**Work item**
Leave out the images and transcribe the entries below word for word.

** Data for analysis follows **

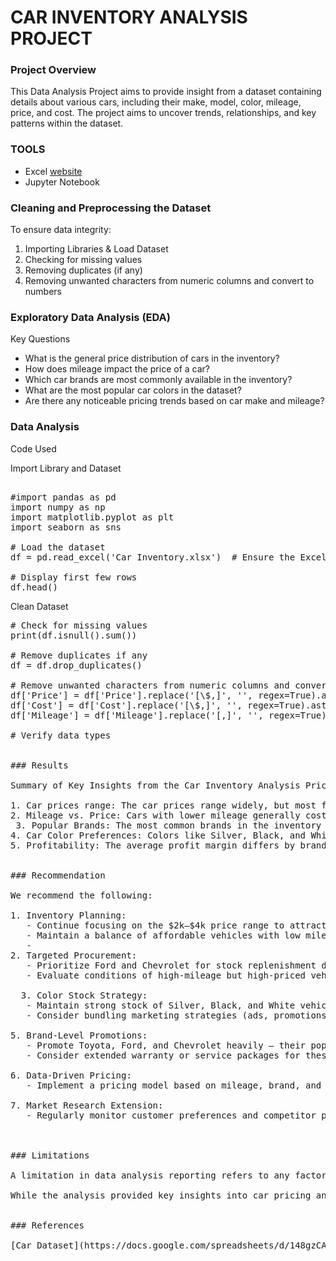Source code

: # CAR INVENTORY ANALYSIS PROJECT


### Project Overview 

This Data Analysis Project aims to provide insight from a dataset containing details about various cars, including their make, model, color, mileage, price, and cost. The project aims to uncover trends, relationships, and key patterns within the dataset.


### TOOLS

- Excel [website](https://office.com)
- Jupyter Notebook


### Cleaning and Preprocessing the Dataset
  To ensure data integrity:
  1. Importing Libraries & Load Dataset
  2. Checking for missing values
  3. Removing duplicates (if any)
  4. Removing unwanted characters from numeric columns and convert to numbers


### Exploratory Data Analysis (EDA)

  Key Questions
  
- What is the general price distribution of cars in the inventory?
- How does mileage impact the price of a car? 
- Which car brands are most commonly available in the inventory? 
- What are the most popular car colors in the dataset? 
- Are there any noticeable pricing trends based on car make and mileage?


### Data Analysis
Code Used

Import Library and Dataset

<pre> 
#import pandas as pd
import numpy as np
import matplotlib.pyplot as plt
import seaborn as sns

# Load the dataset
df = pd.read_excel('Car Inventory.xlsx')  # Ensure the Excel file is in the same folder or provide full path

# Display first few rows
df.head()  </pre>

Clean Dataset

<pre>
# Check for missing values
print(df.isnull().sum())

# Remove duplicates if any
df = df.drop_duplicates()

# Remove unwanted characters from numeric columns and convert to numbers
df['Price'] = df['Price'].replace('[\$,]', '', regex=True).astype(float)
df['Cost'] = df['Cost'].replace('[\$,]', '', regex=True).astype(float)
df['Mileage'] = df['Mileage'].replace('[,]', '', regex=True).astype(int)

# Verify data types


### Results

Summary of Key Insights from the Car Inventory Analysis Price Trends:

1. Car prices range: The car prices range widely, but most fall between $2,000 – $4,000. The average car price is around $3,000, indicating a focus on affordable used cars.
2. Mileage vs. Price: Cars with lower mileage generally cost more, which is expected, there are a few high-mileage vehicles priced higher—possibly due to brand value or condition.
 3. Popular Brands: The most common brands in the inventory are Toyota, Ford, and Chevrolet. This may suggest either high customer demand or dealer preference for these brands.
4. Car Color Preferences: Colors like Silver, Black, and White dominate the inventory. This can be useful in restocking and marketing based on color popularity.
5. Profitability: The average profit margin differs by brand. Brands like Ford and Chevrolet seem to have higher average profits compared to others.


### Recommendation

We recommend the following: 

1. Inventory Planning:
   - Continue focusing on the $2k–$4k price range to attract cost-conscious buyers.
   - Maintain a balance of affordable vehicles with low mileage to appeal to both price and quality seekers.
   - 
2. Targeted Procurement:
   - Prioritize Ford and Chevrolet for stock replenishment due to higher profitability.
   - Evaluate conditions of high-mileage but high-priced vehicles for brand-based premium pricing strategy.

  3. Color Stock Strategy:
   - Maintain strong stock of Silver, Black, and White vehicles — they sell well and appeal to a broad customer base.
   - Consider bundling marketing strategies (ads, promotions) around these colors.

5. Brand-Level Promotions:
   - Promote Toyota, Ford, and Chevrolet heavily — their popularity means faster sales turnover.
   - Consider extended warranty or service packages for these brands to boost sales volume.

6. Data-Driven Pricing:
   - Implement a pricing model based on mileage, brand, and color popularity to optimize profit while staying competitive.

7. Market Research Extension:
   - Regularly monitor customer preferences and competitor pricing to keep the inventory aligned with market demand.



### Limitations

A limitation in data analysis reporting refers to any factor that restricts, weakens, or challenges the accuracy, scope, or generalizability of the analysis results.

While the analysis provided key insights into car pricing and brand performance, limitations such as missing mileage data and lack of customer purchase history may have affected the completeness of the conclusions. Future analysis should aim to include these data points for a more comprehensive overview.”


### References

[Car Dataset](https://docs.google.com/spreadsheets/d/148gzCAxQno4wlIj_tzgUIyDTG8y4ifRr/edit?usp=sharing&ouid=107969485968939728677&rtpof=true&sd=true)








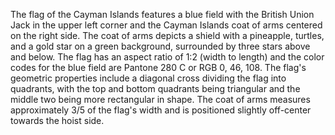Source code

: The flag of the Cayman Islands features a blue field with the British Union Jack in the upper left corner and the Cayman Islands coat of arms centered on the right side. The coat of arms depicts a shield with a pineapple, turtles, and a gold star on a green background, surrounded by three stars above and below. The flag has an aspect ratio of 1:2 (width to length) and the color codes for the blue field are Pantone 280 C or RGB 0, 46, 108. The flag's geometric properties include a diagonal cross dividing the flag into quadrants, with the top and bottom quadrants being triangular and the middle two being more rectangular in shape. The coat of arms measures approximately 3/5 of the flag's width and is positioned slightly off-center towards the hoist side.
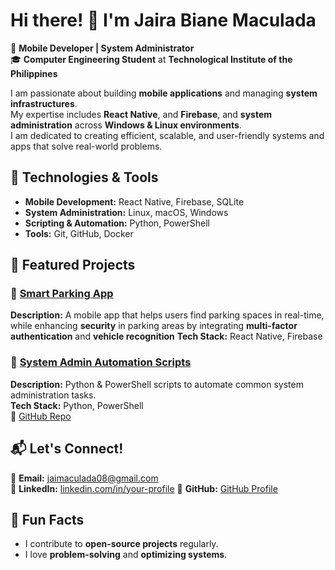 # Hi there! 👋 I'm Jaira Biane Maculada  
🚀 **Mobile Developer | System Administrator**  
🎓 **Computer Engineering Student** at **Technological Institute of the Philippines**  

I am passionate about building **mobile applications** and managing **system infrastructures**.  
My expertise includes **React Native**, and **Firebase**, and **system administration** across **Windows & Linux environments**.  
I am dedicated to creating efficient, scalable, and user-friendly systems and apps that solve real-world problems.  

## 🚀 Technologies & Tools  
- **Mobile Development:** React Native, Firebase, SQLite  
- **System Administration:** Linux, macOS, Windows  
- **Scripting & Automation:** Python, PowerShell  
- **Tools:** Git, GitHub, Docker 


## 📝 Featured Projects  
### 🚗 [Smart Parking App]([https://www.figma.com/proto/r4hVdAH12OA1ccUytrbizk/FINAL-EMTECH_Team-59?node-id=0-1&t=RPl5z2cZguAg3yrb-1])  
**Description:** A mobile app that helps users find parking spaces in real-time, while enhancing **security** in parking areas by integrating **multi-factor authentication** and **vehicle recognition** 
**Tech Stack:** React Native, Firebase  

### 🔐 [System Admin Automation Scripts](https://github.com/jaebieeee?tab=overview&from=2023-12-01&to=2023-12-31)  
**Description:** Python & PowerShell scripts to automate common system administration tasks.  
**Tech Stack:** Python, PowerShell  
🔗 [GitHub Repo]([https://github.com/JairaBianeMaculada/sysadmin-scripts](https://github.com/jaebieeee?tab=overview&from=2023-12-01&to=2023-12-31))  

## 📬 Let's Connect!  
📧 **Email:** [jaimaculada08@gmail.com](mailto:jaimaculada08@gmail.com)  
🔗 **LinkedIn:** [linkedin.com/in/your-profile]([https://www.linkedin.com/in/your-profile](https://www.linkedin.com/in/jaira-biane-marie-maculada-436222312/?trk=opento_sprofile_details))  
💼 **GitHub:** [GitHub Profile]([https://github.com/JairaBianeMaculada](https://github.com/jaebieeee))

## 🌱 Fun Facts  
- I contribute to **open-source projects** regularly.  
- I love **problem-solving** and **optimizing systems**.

** End of Data for analysis **

**Expected answer**
Source code

: # CAR INVENTORY ANALYSIS PROJECT


### Project Overview 

This Data Analysis Project aims to provide insight from a dataset containing details about various cars, including their make, model, color, mileage, price, and cost. The project aims to uncover trends, relationships, and key patterns within the dataset.


### TOOLS

- Excel [website](https://office.com)
- Jupyter Notebook


### Cleaning and Preprocessing the Dataset
  To ensure data integrity:
  1. Importing Libraries & Load Dataset
  2. Checking for missing values
  3. Removing duplicates (if any)
  4. Removing unwanted characters from numeric columns and convert to numbers


### Exploratory Data Analysis (EDA)

  Key Questions
  
- What is the general price distribution of cars in the inventory?
- How does mileage impact the price of a car? 
- Which car brands are most commonly available in the inventory? 
- What are the most popular car colors in the dataset? 
- Are there any noticeable pricing trends based on car make and mileage?


### Data Analysis
Code Used

Import Library and Dataset

<pre> 
#import pandas as pd
import numpy as np
import matplotlib.pyplot as plt
import seaborn as sns

# Load the dataset
df = pd.read_excel('Car Inventory.xlsx')  # Ensure the Excel file is in the same folder or provide full path

# Display first few rows
df.head()  </pre>

Clean Dataset

<pre>
# Check for missing values
print(df.isnull().sum())

# Remove duplicates if any
df = df.drop_duplicates()

# Remove unwanted characters from numeric columns and convert to numbers
df['Price'] = df['Price'].replace('[\$,]', '', regex=True).astype(float)
df['Cost'] = df['Cost'].replace('[\$,]', '', regex=True).astype(float)
df['Mileage'] = df['Mileage'].replace('[,]', '', regex=True).astype(int)

# Verify data types


### Results

Summary of Key Insights from the Car Inventory Analysis Price Trends:

1. Car prices range: The car prices range widely, but most fall between $2,000 – $4,000. The average car price is around $3,000, indicating a focus on affordable used cars.
2. Mileage vs. Price: Cars with lower mileage generally cost more, which is expected, there are a few high-mileage vehicles priced higher—possibly due to brand value or condition.
 3. Popular Brands: The most common brands in the inventory are Toyota, Ford, and Chevrolet. This may suggest either high customer demand or dealer preference for these brands.
4. Car Color Preferences: Colors like Silver, Black, and White dominate the inventory. This can be useful in restocking and marketing based on color popularity.
5. Profitability: The average profit margin differs by brand. Brands like Ford and Chevrolet seem to have higher average profits compared to others.


### Recommendation

We recommend the following: 

1. Inventory Planning:
   - Continue focusing on the $2k–$4k price range to attract cost-conscious buyers.
   - Maintain a balance of affordable vehicles with low mileage to appeal to both price and quality seekers.
   - 
2. Targeted Procurement:
   - Prioritize Ford and Chevrolet for stock replenishment due to higher profitability.
   - Evaluate conditions of high-mileage but high-priced vehicles for brand-based premium pricing strategy.

  3. Color Stock Strategy:
   - Maintain strong stock of Silver, Black, and White vehicles — they sell well and appeal to a broad customer base.
   - Consider bundling marketing strategies (ads, promotions) around these colors.

5. Brand-Level Promotions:
   - Promote Toyota, Ford, and Chevrolet heavily — their popularity means faster sales turnover.
   - Consider extended warranty or service packages for these brands to boost sales volume.

6. Data-Driven Pricing:
   - Implement a pricing model based on mileage, brand, and color popularity to optimize profit while staying competitive.

7. Market Research Extension:
   - Regularly monitor customer preferences and competitor pricing to keep the inventory aligned with market demand.



### Limitations

A limitation in data analysis reporting refers to any factor that restricts, weakens, or challenges the accuracy, scope, or generalizability of the analysis results.

While the analysis provided key insights into car pricing and brand performance, limitations such as missing mileage data and lack of customer purchase history may have affected the completeness of the conclusions. Future analysis should aim to include these data points for a more comprehensive overview.”


### References

[Car Dataset](https://docs.google.com/spreadsheets/d/148gzCAxQno4wlIj_tzgUIyDTG8y4ifRr/edit?usp=sharing&ouid=107969485968939728677&rtpof=true&sd=true)








Source code

: The flag of the Cayman Islands features a blue field with the British Union Jack in the upper left corner and the Cayman Islands coat of arms centered on the right side. The coat of arms depicts a shield with a pineapple, turtles, and a gold star on a green background, surrounded by three stars above and below. The flag has an aspect ratio of 1:2 (width to length) and the color codes for the blue field are Pantone 280 C or RGB 0, 46, 108. The flag's geometric properties include a diagonal cross dividing the flag into quadrants, with the top and bottom quadrants being triangular and the middle two being more rectangular in shape. The coat of arms measures approximately 3/5 of the flag's width and is positioned slightly off-center towards the hoist side.
 # Hi there! 👋 I'm Jaira Biane Maculada  
🚀 **Mobile Developer | System Administrator**  
🎓 **Computer Engineering Student** at **Technological Institute of the Philippines**  

I am passionate about building **mobile applications** and managing **system infrastructures**.  
My expertise includes **React Native**, and **Firebase**, and **system administration** across **Windows & Linux environments**.  
I am dedicated to creating efficient, scalable, and user-friendly systems and apps that solve real-world problems.  

## 🚀 Technologies & Tools  
- **Mobile Development:** React Native, Firebase, SQLite  
- **System Administration:** Linux, macOS, Windows  
- **Scripting & Automation:** Python, PowerShell  
- **Tools:** Git, GitHub, Docker 


## 📝 Featured Projects  
### 🚗 [Smart Parking App]([https://www.figma.com/proto/r4hVdAH12OA1ccUytrbizk/FINAL-EMTECH_Team-59?node-id=0-1&t=RPl5z2cZguAg3yrb-1])  
**Description:** A mobile app that helps users find parking spaces in real-time, while enhancing **security** in parking areas by integrating **multi-factor authentication** and **vehicle recognition** 
**Tech Stack:** React Native, Firebase  

### 🔐 [System Admin Automation Scripts](https://github.com/jaebieeee?tab=overview&from=2023-12-01&to=2023-12-31)  
**Description:** Python & PowerShell scripts to automate common system administration tasks.  
**Tech Stack:** Python, PowerShell  
🔗 [GitHub Repo]([https://github.com/JairaBianeMaculada/sysadmin-scripts](https://github.com/jaebieeee?tab=overview&from=2023-12-01&to=2023-12-31))  

## 📬 Let's Connect!  
📧 **Email:** [jaimaculada08@gmail.com](mailto:jaimaculada08@gmail.com)  
🔗 **LinkedIn:** [linkedin.com/in/your-profile]([https://www.linkedin.com/in/your-profile](https://www.linkedin.com/in/jaira-biane-marie-maculada-436222312/?trk=opento_sprofile_details))  
💼 **GitHub:** [GitHub Profile]([https://github.com/JairaBianeMaculada](https://github.com/jaebieeee))

## 🌱 Fun Facts  
- I contribute to **open-source projects** regularly.  
- I love **problem-solving** and **optimizing systems**.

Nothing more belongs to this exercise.